Cuthbert Taylor (11 December 1909 – 15 November 1977) was a Welsh boxer who competed for Great Britain in the 1928 Summer Olympics. He was the Welsh Bantamweight Champion.

==Amateur boxing career==
According to boxing historian, Gareth Jones, Cuthbert Taylor began boxing as a youth, fighting with his father, at the boxing booths in travelling fairs that toured the country. He won the 1922 Amateur Boxing Association British flyweight title, when boxing out of the Cardiff Gabalfa ACC, and was selected to represent Britain in the 1928 Summer Olympics in Amsterdam. He defeated Juan José Trillo of Argentina but he was eliminated in the quarter-finals of the flyweight class after losing his fight to the upcoming silver medallist Armand Apell.

==1928 Olympic results==
- Round of 32: bye
- Round of 16: defeated Juan Jose Trillo (Argentina) by decision
- Quarterfinal: lost to Armand Apell (France) by decision

==Professional boxing career==
On returning to Wales he turned professional fighting Manchester's Jackie Brown at Merthyr Tydfil on 29 December 1928. The contest ended in a draw, which was followed by his first professional win, over Lud Abella and a loss to Phineas John. By May 1929 Taylor was invited to fight at the National Sporting Club in London, losing by points in a 15-round match against Bert Kirby.
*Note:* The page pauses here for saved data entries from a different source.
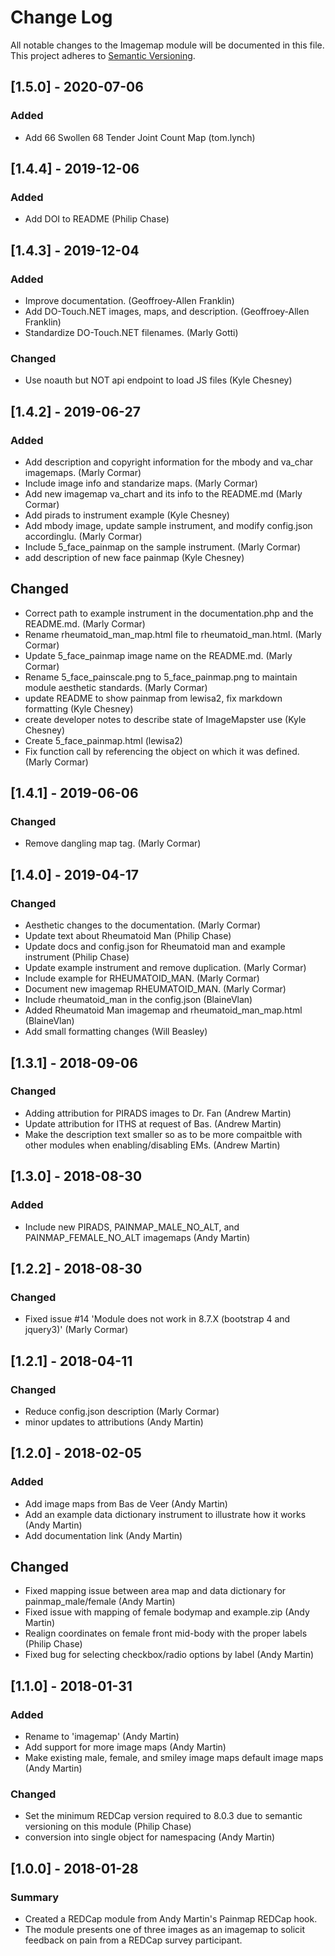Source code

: # Change Log
All notable changes to the Imagemap module will be documented in this file.
This project adheres to [Semantic Versioning](http://semver.org/).


## [1.5.0] - 2020-07-06
### Added
- Add 66 Swollen 68 Tender Joint Count Map (tom.lynch)


## [1.4.4] - 2019-12-06
### Added
- Add DOI to README (Philip Chase)


## [1.4.3] - 2019-12-04
### Added
- Improve documentation. (Geoffroey-Allen Franklin)
- Add DO-Touch.NET images, maps, and description. (Geoffroey-Allen Franklin)
- Standardize DO-Touch.NET filenames. (Marly Gotti)

### Changed
- Use noauth but NOT api endpoint to load JS files (Kyle Chesney)


## [1.4.2] - 2019-06-27
### Added
- Add description and copyright information for the mbody and va_char imagemaps. (Marly Cormar)
- Include image info and standarize maps. (Marly Cormar)
- Add new imagemap va_chart and its info to the README.md (Marly Cormar)
- Add pirads to instrument example (Kyle Chesney)
- Add mbody image, update sample instrument, and modify config.json accordinglu. (Marly Cormar)
- Include 5_face_painmap on the sample instrument. (Marly Cormar)
- add description of new face painmap (Kyle Chesney)

## Changed
- Correct path to example instrument in the documentation.php and the README.md. (Marly Cormar)
- Rename rheumatoid_man_map.html file to rheumatoid_man.html. (Marly Cormar)
- Update 5_face_painmap image name on the README.md. (Marly Cormar)
- Rename 5_face_painscale.png to 5_face_painmap.png to maintain module aesthetic standards. (Marly Cormar)
- update README to show painmap from lewisa2, fix markdown formatting (Kyle Chesney)
- create developer notes to describe state of ImageMapster use (Kyle Chesney)
- Create 5_face_painmap.html (lewisa2)
- Fix function call by referencing the object on which it was defined. (Marly Cormar)


## [1.4.1] - 2019-06-06
### Changed
- Remove dangling map tag. (Marly Cormar)


## [1.4.0] - 2019-04-17
### Changed
- Aesthetic changes to the documentation. (Marly Cormar)
- Update text about Rheumatoid Man (Philip Chase)
- Update docs and config.json for Rheumatoid man and example instrument (Philip Chase)
- Update example instrument and remove duplication. (Marly Cormar)
- Include example for RHEUMATOID_MAN. (Marly Cormar)
- Document new imagemap RHEUMATOID_MAN. (Marly Cormar)
- Include rheumatoid_man in the config.json (BlaineVlan)
- Added Rheumatoid Man imagemap and rheumatoid_man_map.html (BlaineVlan)
- Add small formatting changes (Will Beasley)


## [1.3.1] - 2018-09-06
### Changed
- Adding attribution for PIRADS images to Dr. Fan (Andrew Martin)
- Update attribution for ITHS at request of Bas. (Andrew Martin)
- Make the description text smaller so as to be more compaitble with other modules when enabling/disabling EMs. (Andrew Martin)


## [1.3.0] - 2018-08-30
### Added
- Include new PIRADS, PAINMAP_MALE_NO_ALT, and PAINMAP_FEMALE_NO_ALT imagemaps (Andy Martin)


## [1.2.2] - 2018-08-30
### Changed
- Fixed issue #14 'Module does not work in 8.7.X (bootstrap 4 and jquery3)' (Marly Cormar)


## [1.2.1] - 2018-04-11
### Changed
- Reduce config.json description (Marly Cormar)
- minor updates to attributions (Andy Martin)


## [1.2.0] - 2018-02-05
### Added
- Add image maps from Bas de Veer (Andy Martin)
- Add an example data dictionary instrument to illustrate how it works (Andy Martin)
- Add documentation link (Andy Martin)

## Changed
- Fixed mapping issue between area map and data dictionary for painmap_male/female (Andy Martin)
- Fixed issue with mapping of female bodymap and example.zip (Andy Martin)
- Realign coordinates on female front mid-body with the proper labels (Philip Chase)
- Fixed bug for selecting checkbox/radio options by label (Andy Martin)


## [1.1.0] - 2018-01-31
### Added
- Rename to 'imagemap' (Andy Martin)
- Add support for more image maps (Andy Martin)
- Make existing male, female, and smiley image maps default image maps (Andy Martin)

### Changed
- Set the minimum REDCap version required to 8.0.3 due to semantic versioning on this module (Philip Chase)
- conversion into single object for namespacing (Andy Martin)


## [1.0.0] - 2018-01-28
### Summary
 - Created a REDCap module from Andy Martin's Painmap REDCap hook.
 - The module presents one of three images as an imagemap to solicit feedback on pain from a REDCap survey participant.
On 29 July 1929, Taylor had moved up a weight division, and challenged Dan Dando for the Welsh Bantamweight Championship, defeating Dando on points. His reign was short lived when he lost the title just over a month later to Phineas John. Taylor challenged twice more for the Welsh Bantamweight belt, failing on both occasions, both against Stanley Jehu, first for the vacant title in 1930 and then an unsuccessful challenge in 1931.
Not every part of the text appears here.